Every line in the records below with the string "print" is to be copied out.

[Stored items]
=== Begin Enclosure ===

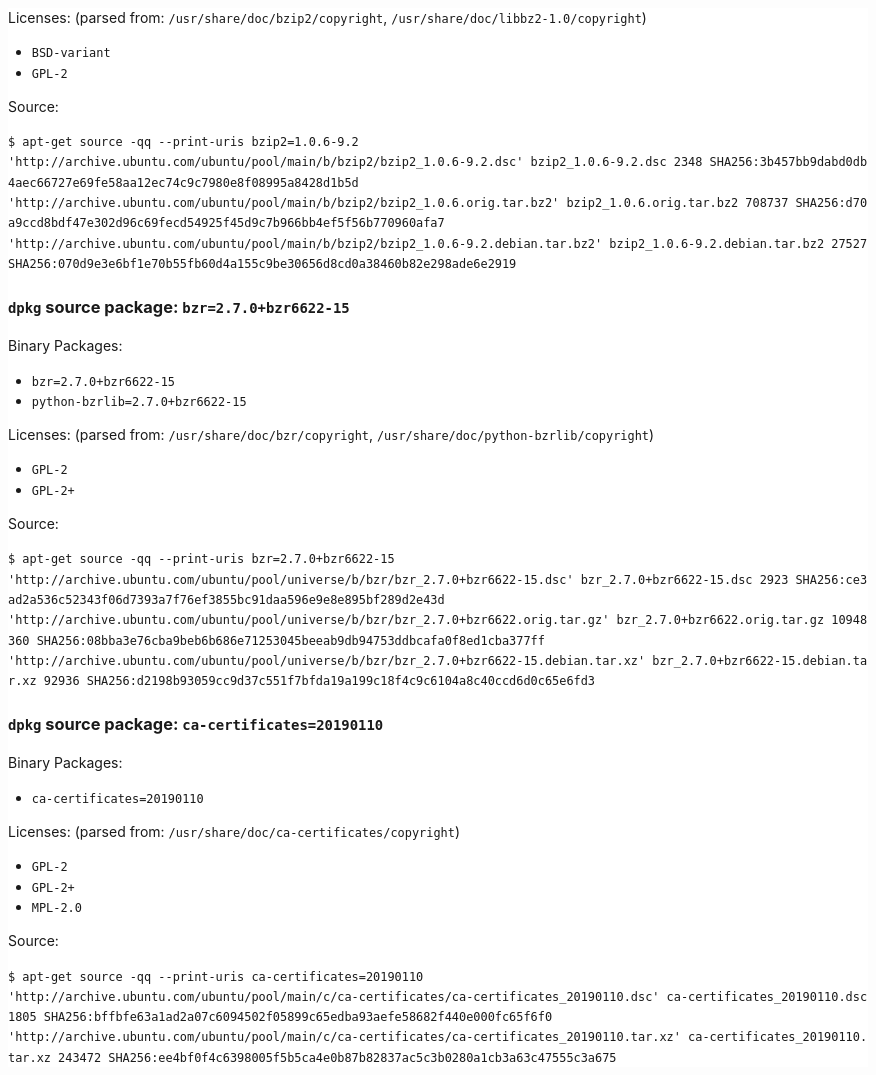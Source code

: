 Licenses: (parsed from: `/usr/share/doc/bzip2/copyright`, `/usr/share/doc/libbz2-1.0/copyright`)

- `BSD-variant`
- `GPL-2`

Source:

```console
$ apt-get source -qq --print-uris bzip2=1.0.6-9.2
'http://archive.ubuntu.com/ubuntu/pool/main/b/bzip2/bzip2_1.0.6-9.2.dsc' bzip2_1.0.6-9.2.dsc 2348 SHA256:3b457bb9dabd0db4aec66727e69fe58aa12ec74c9c7980e8f08995a8428d1b5d
'http://archive.ubuntu.com/ubuntu/pool/main/b/bzip2/bzip2_1.0.6.orig.tar.bz2' bzip2_1.0.6.orig.tar.bz2 708737 SHA256:d70a9ccd8bdf47e302d96c69fecd54925f45d9c7b966bb4ef5f56b770960afa7
'http://archive.ubuntu.com/ubuntu/pool/main/b/bzip2/bzip2_1.0.6-9.2.debian.tar.bz2' bzip2_1.0.6-9.2.debian.tar.bz2 27527 SHA256:070d9e3e6bf1e70b55fb60d4a155c9be30656d8cd0a38460b82e298ade6e2919
```

### `dpkg` source package: `bzr=2.7.0+bzr6622-15`

Binary Packages:

- `bzr=2.7.0+bzr6622-15`
- `python-bzrlib=2.7.0+bzr6622-15`

Licenses: (parsed from: `/usr/share/doc/bzr/copyright`, `/usr/share/doc/python-bzrlib/copyright`)

- `GPL-2`
- `GPL-2+`

Source:

```console
$ apt-get source -qq --print-uris bzr=2.7.0+bzr6622-15
'http://archive.ubuntu.com/ubuntu/pool/universe/b/bzr/bzr_2.7.0+bzr6622-15.dsc' bzr_2.7.0+bzr6622-15.dsc 2923 SHA256:ce3ad2a536c52343f06d7393a7f76ef3855bc91daa596e9e8e895bf289d2e43d
'http://archive.ubuntu.com/ubuntu/pool/universe/b/bzr/bzr_2.7.0+bzr6622.orig.tar.gz' bzr_2.7.0+bzr6622.orig.tar.gz 10948360 SHA256:08bba3e76cba9beb6b686e71253045beeab9db94753ddbcafa0f8ed1cba377ff
'http://archive.ubuntu.com/ubuntu/pool/universe/b/bzr/bzr_2.7.0+bzr6622-15.debian.tar.xz' bzr_2.7.0+bzr6622-15.debian.tar.xz 92936 SHA256:d2198b93059cc9d37c551f7bfda19a199c18f4c9c6104a8c40ccd6d0c65e6fd3
```

### `dpkg` source package: `ca-certificates=20190110`

Binary Packages:

- `ca-certificates=20190110`

Licenses: (parsed from: `/usr/share/doc/ca-certificates/copyright`)

- `GPL-2`
- `GPL-2+`
- `MPL-2.0`

Source:

```console
$ apt-get source -qq --print-uris ca-certificates=20190110
'http://archive.ubuntu.com/ubuntu/pool/main/c/ca-certificates/ca-certificates_20190110.dsc' ca-certificates_20190110.dsc 1805 SHA256:bffbfe63a1ad2a07c6094502f05899c65edba93aefe58682f440e000fc65f6f0
'http://archive.ubuntu.com/ubuntu/pool/main/c/ca-certificates/ca-certificates_20190110.tar.xz' ca-certificates_20190110.tar.xz 243472 SHA256:ee4bf0f4c6398005f5b5ca4e0b87b82837ac5c3b0280a1cb3a63c47555c3a675
```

=== End Enclosure ===

## Result for this exercise
$ apt-get source -qq --print-uris bzip2=1.0.6-9.2
$ apt-get source -qq --print-uris bzr=2.7.0+bzr6622-15
$ apt-get source -qq --print-uris ca-certificates=20190110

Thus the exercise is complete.